Once things started to open back up, and locals and tourists were chomping at the bit to get back out there to spend money and boost the economy, a lot of TNC drivers didn’t return. In a tale as old as time, the drivers blamed the companies — and the companies blamed the governor. Uber sent an email blast to all its subscribers urging us to rise up and tell the governor that his emergency directives were hurting their drivers. Uber was mad and it wasn’t going to take it any more! Uber’s blame centered on the state directives, the drivers who didn’t want to get vaccinated or the drivers who didn’t want to give up their PUA money.

The image of hours-long waits for rides at the airport and reports of people getting taken advantage of by cash-only TNC imposters has not been a good look. And it still is not enough to herald the return of the golden age of Las Vegas taxicabs, however. As anyone who has tried to catch an Uber or Lyft lately can attest, the change of the scope of the emergency declaration has driven prices through the roof. By allowing these TNCs to charge their “dynamic pricing”, on a recent Friday night I saw an UberXL priced as high as $98 one-way for a seven-mile trip.

Now set that information next to this fact: In the past, it has been shown that in communities where Uber and Lyft operated, they were responsible for as much as a 25 percent decrease in DUI arrests. Not only is an Uber or Lyft far cheaper than the costs of a DUI charge, but the operation of TNCs once substantially reduced drunk driving and DUI arrests in our community. 

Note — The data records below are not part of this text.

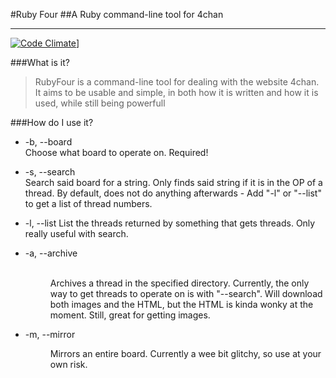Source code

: #Ruby Four
##A Ruby command-line tool for 4chan

***

[![Code Climate](https://codeclimate.com/github/robertwoodruff/RubyFour.png)](https://codeclimate.com/github/robertwoodruff/RubyFour)]

###What is it?  
>RubyFour is a command-line tool for dealing with the website 4chan. It aims to be usable and simple, in both how it is written and how it is used, while still being powerfull

###How do I use it?

-	-b, --board _<options>_   
	Choose what board to operate on. Required!

-	-s, --search _<string>_   
	Search said board for a string. Only finds said string if it is in the OP of a thread. By default, does not do anything afterwards - Add "-l" or "--list" to get a list of thread numbers.

-	-l, --list
	List the threads returned by something that gets threads. Only really useful with search.

-	-a, --archive _<DIR>_   
	Archives a thread in the specified directory. Currently, the only way to get threads to operate on is with "--search". Will download both images and the HTML, but the HTML is kinda wonky at the moment. Still, great for getting images.

-	-m, --mirror _<DIR>_
	Mirrors an entire board. Currently a wee bit glitchy, so use at your own risk.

The Nevada Transportation Authority, which regulates TNCs, must do more to rein in price gouging. Not only for economic reasons, but for public safety ones, too. Given that we have not (yet) seen a huge increase in taxicab usage, and that there are sometimes no rides to be had without waiting for an hour or paying a ridiculous fare — and as “Vegas is Back!” as the saying goes — I can’t help but think we will soon see an increase in the number of drunk people who decide to get behind the wheel. And we already are seeing complaints from tourists whose experience in town is soured by the inability to get a ride for a reasonable rate. 

Is it the TNCs responsibility to replace personal responsibility? Absolutely not. But if people want to drink, they will. And if there is something reasonable that can be done, it should be done. I am thankful for the TNC drivers who do choose to operate in order to support our residents and our economy. Meanwhile, the TNCs that charge huge fares and blame it all on the drivers are enjoying a regulatory environment which allows for the price gouging.

Uber and Lyft have said that if the state let them charge more, more drivers would be on the roads, which would in turn keep prices reasonable. But that hasn’t happened yet to any substantial degree. People are still waiting 45 minutes to an hour for a $50 ride to go five miles — a ride that could be cancelled on them, five minutes out. 

I am not saying we should go back to not allowing TNCs to ever charge dynamic prices, but there needs to be a reasonable cap on these prices. Or maybe we should all just go back to taking taxis, and call the TNC experiment in Nevada a disappointing failure which, at this point, is now worse than the industry they sought to replace.

Nathaniel Waugh is a member of the Las Vegas-Clark County Library District Board of Trustees and a program supervisor at Hope for Prisoners where he focuses on workforce development for dislocated workers and recently released offenders. He received his Master of Arts in Urban Leadership from UNLV.